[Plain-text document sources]
· · · · · · ·

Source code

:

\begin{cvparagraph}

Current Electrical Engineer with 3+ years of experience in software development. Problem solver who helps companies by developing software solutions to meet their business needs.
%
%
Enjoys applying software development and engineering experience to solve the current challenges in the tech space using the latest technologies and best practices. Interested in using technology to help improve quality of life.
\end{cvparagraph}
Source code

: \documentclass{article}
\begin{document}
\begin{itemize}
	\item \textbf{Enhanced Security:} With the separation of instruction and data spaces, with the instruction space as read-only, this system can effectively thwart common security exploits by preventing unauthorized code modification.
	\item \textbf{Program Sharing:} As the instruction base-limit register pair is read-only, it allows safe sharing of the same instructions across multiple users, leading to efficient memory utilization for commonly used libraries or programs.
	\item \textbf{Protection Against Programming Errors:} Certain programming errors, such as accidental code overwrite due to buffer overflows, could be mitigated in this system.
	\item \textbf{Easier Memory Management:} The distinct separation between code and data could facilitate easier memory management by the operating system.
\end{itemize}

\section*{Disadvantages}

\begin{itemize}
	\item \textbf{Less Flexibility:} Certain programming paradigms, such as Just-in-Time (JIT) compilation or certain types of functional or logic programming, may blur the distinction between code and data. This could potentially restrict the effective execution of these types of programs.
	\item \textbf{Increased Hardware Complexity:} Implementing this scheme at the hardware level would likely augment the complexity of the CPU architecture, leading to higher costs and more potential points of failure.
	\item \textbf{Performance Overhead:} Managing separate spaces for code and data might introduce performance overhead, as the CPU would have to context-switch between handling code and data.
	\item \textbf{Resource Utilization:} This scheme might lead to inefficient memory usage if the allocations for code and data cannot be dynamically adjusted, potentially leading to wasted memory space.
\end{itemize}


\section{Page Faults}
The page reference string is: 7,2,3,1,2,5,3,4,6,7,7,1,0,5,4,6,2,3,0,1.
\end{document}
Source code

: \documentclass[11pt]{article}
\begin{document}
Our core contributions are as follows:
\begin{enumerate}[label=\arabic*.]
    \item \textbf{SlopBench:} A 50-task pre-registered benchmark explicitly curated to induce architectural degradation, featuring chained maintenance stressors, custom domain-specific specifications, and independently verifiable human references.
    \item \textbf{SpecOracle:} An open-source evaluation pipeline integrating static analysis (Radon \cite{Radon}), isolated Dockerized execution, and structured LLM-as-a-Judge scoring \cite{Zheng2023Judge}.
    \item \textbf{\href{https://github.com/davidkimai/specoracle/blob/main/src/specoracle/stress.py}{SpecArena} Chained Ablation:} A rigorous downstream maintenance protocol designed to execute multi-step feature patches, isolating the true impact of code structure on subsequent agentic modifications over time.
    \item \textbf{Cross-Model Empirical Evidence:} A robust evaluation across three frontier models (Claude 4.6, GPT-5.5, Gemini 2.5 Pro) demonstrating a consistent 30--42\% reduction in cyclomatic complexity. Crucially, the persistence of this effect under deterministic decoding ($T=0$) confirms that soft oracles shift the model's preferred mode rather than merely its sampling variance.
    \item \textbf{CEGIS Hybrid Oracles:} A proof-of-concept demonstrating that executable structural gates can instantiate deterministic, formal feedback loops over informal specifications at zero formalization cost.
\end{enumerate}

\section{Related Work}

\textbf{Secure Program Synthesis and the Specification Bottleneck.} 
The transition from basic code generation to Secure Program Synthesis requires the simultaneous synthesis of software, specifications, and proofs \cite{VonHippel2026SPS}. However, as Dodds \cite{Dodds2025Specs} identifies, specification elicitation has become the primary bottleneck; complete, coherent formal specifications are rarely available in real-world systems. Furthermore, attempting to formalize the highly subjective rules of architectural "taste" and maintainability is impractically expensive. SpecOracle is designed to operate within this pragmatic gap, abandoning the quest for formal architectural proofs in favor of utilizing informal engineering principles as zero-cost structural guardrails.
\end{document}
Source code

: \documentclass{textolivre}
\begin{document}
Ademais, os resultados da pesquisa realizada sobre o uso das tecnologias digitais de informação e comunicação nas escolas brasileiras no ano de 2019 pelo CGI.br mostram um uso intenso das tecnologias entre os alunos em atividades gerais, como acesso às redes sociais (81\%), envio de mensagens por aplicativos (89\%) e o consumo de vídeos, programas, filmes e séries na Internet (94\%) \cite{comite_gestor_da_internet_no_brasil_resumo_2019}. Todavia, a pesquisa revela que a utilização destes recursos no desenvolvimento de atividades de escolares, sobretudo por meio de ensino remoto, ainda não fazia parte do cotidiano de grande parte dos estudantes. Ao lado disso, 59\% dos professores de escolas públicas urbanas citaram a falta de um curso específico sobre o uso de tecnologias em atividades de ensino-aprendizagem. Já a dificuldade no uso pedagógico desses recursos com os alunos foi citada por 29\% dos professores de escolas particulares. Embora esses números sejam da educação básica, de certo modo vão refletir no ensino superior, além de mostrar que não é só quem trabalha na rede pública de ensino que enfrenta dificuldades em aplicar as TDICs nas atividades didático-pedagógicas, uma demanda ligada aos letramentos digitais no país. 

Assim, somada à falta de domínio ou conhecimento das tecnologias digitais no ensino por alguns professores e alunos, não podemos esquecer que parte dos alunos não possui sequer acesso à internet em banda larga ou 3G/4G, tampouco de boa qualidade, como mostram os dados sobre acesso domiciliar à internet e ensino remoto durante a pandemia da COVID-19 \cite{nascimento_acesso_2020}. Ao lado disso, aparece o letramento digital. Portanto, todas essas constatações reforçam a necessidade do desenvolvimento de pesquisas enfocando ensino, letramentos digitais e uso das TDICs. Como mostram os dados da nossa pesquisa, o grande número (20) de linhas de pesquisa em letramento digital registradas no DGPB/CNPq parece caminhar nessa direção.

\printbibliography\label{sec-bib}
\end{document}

· · · · · · ·

# Work instruction
All that should appear in the response is the run of lines from the first line of the entries through the line containing "libraries or programs.", copied exactly.

# Task output
Source code

:

\begin{cvparagraph}

Current Electrical Engineer with 3+ years of experience in software development. Problem solver who helps companies by developing software solutions to meet their business needs.
%
%
Enjoys applying software development and engineering experience to solve the current challenges in the tech space using the latest technologies and best practices. Interested in using technology to help improve quality of life.
\end{cvparagraph}
Source code

: \documentclass{article}
\begin{document}
\begin{itemize}
	\item \textbf{Enhanced Security:} With the separation of instruction and data spaces, with the instruction space as read-only, this system can effectively thwart common security exploits by preventing unauthorized code modification.
	\item \textbf{Program Sharing:} As the instruction base-limit register pair is read-only, it allows safe sharing of the same instructions across multiple users, leading to efficient memory utilization for commonly used libraries or programs.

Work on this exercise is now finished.